What you should do
Beginning at the line containing "See sample file" in the material below and ending at the line containing "## Import Process", return each line exactly and add nothing.
_ _ _
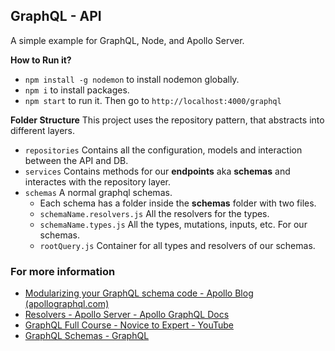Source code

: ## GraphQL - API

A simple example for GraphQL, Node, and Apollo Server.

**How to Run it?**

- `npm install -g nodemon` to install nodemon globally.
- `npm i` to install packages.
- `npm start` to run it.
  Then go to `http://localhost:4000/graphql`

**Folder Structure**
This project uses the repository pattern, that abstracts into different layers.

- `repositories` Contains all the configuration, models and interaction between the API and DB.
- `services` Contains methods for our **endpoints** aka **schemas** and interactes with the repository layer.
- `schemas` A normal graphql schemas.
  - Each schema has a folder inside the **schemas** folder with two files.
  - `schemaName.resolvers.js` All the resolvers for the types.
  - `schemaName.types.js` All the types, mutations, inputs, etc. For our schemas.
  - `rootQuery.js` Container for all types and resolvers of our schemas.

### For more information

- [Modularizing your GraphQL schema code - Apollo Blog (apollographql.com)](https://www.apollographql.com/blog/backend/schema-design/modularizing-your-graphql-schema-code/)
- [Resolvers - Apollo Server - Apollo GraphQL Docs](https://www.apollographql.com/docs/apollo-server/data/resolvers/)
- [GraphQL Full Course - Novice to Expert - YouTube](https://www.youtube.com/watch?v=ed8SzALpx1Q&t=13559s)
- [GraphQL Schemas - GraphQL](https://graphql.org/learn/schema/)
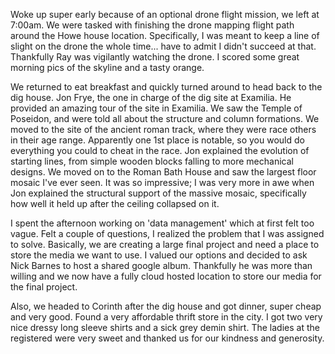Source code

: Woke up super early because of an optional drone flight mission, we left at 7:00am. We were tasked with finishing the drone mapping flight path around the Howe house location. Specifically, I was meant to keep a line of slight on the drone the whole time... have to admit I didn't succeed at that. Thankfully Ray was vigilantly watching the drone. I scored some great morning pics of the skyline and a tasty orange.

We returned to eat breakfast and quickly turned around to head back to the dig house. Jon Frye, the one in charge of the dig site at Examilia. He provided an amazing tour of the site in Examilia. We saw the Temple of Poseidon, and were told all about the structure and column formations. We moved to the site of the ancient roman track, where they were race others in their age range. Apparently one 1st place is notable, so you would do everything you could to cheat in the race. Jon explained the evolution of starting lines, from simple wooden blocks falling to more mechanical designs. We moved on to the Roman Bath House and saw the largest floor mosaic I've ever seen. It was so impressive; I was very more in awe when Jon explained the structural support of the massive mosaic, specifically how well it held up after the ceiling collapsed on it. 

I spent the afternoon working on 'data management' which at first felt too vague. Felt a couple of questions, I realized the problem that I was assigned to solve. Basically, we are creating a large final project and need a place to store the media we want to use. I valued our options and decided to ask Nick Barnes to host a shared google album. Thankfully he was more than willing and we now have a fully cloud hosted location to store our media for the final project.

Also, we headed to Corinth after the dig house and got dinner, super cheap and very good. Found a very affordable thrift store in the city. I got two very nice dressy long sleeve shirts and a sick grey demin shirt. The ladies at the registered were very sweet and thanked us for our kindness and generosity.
_ _ _
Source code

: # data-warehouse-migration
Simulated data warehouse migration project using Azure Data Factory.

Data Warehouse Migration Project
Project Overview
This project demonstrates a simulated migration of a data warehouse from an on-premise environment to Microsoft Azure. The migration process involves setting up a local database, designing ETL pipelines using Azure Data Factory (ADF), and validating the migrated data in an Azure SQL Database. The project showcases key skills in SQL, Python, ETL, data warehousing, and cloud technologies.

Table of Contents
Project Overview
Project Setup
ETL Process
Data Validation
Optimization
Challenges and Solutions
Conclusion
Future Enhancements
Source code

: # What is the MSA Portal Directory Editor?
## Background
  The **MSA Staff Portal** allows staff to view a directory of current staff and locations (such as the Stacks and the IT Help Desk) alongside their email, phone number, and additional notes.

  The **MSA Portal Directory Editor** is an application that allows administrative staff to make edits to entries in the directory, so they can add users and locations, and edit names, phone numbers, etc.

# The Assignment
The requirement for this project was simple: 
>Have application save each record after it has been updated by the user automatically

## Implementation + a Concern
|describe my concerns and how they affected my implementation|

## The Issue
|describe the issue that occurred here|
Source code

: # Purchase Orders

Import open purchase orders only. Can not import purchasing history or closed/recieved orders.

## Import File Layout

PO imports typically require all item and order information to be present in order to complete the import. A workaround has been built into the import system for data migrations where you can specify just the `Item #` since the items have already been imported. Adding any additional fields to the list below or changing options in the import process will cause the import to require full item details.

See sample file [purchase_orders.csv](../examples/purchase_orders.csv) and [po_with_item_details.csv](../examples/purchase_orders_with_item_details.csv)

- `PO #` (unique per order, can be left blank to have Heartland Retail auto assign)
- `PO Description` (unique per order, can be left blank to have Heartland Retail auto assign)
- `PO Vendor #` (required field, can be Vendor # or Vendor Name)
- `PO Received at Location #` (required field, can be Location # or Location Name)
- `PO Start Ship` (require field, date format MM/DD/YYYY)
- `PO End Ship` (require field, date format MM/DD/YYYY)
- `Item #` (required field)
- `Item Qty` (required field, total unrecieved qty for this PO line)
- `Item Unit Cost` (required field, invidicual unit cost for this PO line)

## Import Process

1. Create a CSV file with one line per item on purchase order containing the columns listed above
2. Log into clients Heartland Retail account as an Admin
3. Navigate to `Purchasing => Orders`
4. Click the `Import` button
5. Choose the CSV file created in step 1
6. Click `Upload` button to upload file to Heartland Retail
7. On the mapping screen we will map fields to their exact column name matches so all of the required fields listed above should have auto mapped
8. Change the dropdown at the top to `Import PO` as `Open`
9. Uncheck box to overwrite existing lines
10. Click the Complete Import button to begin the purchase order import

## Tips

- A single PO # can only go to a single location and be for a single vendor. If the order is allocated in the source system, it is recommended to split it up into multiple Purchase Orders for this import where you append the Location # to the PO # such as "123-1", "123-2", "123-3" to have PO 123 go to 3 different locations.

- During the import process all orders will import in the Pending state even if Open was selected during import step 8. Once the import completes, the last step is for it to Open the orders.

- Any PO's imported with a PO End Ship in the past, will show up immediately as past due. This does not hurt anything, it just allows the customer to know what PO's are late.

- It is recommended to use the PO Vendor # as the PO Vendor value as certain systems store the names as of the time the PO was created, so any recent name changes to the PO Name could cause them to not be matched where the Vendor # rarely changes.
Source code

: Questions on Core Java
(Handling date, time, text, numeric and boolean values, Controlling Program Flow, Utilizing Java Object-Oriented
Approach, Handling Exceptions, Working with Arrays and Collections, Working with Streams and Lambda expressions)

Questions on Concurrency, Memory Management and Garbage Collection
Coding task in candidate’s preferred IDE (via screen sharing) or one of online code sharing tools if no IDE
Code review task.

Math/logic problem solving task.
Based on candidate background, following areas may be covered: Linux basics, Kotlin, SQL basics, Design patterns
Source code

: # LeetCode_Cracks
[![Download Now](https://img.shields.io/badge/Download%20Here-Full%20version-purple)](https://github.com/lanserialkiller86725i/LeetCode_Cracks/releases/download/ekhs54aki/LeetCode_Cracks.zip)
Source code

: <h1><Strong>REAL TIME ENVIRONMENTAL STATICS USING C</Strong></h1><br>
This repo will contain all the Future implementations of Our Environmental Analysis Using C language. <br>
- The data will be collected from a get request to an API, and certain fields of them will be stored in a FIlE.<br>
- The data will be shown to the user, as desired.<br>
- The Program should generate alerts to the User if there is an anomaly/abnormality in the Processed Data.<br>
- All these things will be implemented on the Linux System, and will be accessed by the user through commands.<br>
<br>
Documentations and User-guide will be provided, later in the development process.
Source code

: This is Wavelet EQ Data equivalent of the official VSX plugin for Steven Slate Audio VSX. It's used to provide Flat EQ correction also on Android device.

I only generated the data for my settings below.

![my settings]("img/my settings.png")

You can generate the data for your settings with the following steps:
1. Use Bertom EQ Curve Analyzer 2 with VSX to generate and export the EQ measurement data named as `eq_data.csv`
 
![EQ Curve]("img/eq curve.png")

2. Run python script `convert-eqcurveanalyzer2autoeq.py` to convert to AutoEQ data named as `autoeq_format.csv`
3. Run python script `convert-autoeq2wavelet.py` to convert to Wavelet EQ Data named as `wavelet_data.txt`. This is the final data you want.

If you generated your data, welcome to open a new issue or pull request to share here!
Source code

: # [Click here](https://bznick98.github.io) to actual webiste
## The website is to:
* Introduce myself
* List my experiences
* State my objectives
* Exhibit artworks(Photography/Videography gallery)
_ _ _
Reply to the exercise
See sample file [purchase_orders.csv](../examples/purchase_orders.csv) and [po_with_item_details.csv](../examples/purchase_orders_with_item_details.csv)

- `PO #` (unique per order, can be left blank to have Heartland Retail auto assign)
- `PO Description` (unique per order, can be left blank to have Heartland Retail auto assign)
- `PO Vendor #` (required field, can be Vendor # or Vendor Name)
- `PO Received at Location #` (required field, can be Location # or Location Name)
- `PO Start Ship` (require field, date format MM/DD/YYYY)
- `PO End Ship` (require field, date format MM/DD/YYYY)
- `Item #` (required field)
- `Item Qty` (required field, total unrecieved qty for this PO line)
- `Item Unit Cost` (required field, invidicual unit cost for this PO line)

## Import Process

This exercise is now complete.